- _YOUR ASSIGNMENT_
Copy out the entries that follow exactly, leaving out the pictures.
++++ RECORDED INFORMATION
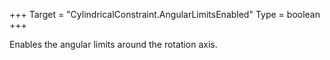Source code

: +++
Target = "CylindricalConstraint.AngularLimitsEnabled"
Type = boolean
+++

Enables the angular limits around the rotation axis.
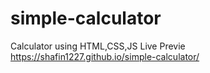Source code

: # simple-calculator
Calculator using HTML,CSS,JS
Live Previe  https://shafin1227.github.io/simple-calculator/
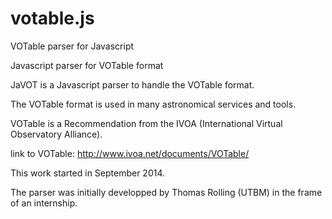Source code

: # votable.js
VOTable parser for Javascript

Javascript parser for VOTable format

JaVOT is a Javascript parser to handle the VOTable format.

The VOTable format is used in many astronomical services and tools.

VOTable is a Recommendation from the IVOA (International Virtual Observatory Alliance).

link to VOTable: http://www.ivoa.net/documents/VOTable/

This work started in September 2014.

The parser was initially developped by Thomas Rolling (UTBM) in the frame of an internship.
++++++++
- _REPLY TO THE EXERCISE_
Source code

: +++
Target = "CylindricalConstraint.AngularLimitsEnabled"
Type = boolean
+++

Enables the angular limits around the rotation axis.
Source code

: # simple-calculator
Calculator using HTML,CSS,JS
Live Previe  https://shafin1227.github.io/simple-calculator/
Source code

: # votable.js
VOTable parser for Javascript

Javascript parser for VOTable format

JaVOT is a Javascript parser to handle the VOTable format.

The VOTable format is used in many astronomical services and tools.

VOTable is a Recommendation from the IVOA (International Virtual Observatory Alliance).

link to VOTable: http://www.ivoa.net/documents/VOTable/

This work started in September 2014.

The parser was initially developped by Thomas Rolling (UTBM) in the frame of an internship.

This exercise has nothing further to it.